Brigham’s head whipped around. His eyes had lost their fever and were cold again as they studied the blood-spattered face of the hefty Scot who had spoken. “We are not animals. We bury the dead, friend or enemy.”

In the end, the English dead were given cairns. The ground was too hard for graves.

The men were still weary, still hungry, when they turned their mounts toward Inverness. They rode slowly, burdened by their wounded. With each long mile, Brigham thought of how close the dragoons had been to Glenroe.

Chapter 14

In the chill of April, the drums sounded and the pipes were played. In Inverness, the army readied for battle. Only twelve miles away, Cumberland had pitched camp.
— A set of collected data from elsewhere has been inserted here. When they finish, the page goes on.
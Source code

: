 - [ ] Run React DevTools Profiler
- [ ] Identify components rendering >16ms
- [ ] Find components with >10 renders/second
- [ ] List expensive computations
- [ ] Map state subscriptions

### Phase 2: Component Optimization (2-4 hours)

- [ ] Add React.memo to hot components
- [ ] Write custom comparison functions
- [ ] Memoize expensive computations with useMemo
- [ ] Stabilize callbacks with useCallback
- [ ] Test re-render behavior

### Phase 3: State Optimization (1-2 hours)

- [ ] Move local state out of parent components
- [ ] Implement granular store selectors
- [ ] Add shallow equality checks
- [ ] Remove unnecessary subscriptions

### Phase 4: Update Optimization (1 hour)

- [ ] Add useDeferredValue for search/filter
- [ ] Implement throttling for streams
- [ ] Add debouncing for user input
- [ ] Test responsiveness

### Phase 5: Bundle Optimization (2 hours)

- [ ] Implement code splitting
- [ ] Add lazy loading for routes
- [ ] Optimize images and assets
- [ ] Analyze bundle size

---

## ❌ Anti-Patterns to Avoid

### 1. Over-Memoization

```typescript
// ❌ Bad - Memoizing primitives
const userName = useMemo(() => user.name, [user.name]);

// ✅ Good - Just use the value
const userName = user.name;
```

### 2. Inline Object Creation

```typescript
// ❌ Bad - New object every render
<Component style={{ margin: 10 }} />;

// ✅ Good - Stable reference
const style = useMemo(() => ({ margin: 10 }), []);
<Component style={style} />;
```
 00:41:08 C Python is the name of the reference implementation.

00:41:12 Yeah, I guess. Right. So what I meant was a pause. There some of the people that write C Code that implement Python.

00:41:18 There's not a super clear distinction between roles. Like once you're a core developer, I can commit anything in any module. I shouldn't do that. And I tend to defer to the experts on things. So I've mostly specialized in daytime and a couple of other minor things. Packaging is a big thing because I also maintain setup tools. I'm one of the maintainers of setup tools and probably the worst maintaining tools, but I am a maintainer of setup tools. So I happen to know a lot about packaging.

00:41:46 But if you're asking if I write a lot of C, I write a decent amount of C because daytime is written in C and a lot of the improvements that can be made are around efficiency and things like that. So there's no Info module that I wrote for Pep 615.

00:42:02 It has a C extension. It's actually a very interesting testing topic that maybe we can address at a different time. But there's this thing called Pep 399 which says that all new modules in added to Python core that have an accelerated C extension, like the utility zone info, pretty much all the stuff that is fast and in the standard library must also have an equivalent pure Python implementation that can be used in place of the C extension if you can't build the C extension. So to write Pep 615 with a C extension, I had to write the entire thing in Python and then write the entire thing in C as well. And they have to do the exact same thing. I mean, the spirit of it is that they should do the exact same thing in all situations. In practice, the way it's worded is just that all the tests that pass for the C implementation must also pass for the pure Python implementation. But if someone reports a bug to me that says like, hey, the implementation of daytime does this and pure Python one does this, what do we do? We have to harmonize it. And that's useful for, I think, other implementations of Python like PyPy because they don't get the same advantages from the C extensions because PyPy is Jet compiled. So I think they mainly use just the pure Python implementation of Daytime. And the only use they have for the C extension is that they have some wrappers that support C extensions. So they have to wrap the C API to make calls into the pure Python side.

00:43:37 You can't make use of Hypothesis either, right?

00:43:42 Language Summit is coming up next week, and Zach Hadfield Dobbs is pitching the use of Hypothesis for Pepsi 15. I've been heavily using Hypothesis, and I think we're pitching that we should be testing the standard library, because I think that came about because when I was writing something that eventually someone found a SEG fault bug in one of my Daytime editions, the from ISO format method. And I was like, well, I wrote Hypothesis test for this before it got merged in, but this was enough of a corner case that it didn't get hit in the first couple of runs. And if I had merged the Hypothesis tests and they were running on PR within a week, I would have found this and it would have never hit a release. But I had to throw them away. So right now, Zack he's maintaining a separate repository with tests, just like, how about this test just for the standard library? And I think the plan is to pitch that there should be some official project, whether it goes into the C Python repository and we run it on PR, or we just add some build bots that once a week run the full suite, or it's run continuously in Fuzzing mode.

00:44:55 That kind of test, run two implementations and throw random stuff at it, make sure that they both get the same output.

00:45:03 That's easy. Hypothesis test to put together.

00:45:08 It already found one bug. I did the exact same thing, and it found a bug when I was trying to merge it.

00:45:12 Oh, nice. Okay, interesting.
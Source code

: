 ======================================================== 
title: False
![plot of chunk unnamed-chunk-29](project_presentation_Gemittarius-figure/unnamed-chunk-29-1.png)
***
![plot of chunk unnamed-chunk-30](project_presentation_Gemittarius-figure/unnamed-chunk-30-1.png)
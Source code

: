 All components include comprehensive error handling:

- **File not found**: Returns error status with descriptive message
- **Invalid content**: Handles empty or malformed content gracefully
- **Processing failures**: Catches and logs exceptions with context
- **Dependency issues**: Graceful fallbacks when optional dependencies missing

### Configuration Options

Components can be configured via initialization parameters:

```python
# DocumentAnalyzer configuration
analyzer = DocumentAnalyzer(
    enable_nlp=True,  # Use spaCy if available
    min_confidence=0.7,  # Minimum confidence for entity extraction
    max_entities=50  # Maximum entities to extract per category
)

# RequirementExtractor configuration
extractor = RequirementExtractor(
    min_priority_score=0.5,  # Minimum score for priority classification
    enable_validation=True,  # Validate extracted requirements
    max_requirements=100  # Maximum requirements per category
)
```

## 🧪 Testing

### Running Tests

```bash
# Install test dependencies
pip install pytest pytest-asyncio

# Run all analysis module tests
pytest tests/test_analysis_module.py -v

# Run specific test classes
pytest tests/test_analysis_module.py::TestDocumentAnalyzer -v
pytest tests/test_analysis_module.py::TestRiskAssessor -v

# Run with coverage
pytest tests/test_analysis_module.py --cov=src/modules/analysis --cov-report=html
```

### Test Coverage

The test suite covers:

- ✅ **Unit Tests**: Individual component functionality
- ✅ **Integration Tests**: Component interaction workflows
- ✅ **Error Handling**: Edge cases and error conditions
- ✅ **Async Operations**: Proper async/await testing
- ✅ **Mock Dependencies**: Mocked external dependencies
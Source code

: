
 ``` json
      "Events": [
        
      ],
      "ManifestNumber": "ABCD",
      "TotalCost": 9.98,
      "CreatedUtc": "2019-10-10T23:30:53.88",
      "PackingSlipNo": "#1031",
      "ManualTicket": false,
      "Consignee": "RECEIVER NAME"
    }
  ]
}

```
“I do not like the ground.” Once more, Murray stood as Charles’s adviser, but the rift between them that the retreat had caused had never fully healed. “Drumossie Moor is well suited to the tactics of the English army, but not to ours. Your Highness …” Perhaps because he knew Charles had yet to forgive him for the retreat north, Murray chose his words with care. “This wide, bare moor might as well have been designed for the maneuvers of Cumberland’s infantry, and I tell you there could never be a more improper ground for Highlanders.”

“Do we withdraw again?” O’Sullivan put in. He was as loyal as Murray, as brave a soldier, but he lacked the hardheaded military sense of the Englishman. “Your Highness, have not the Highlanders proved themselves fierce and fearsome warriors, as you have proven a canny general? Again and again you have beaten back the English.”

“Here we are not simply outnumbered.” Murray turned his back on O’Sullivan and appealed to the prince. “The ground itself is the most terrible weapon. If we withdraw north again, across Nairn Water—”

“We shall stand to meet Cumberland.” Charles, his eyes cool, his hands neatly folded, watched his most trusted men. “We shall not run again. Through the winter we have waited.” And the wait, he knew, had disillusioned and disgruntled his men. It might have been that more than O’Sullivan’s flattery or his own impatience that swayed him. “We wait no longer. Quartermaster-General O’Sullivan has chosen the ground, and we shall fight.”

Murray’s eyes met Brigham’s briefly. They had already discussed the Prince’s decision. “Your Highness, if your mind is made up, may I propose a maneuver that may strengthen our advantage?”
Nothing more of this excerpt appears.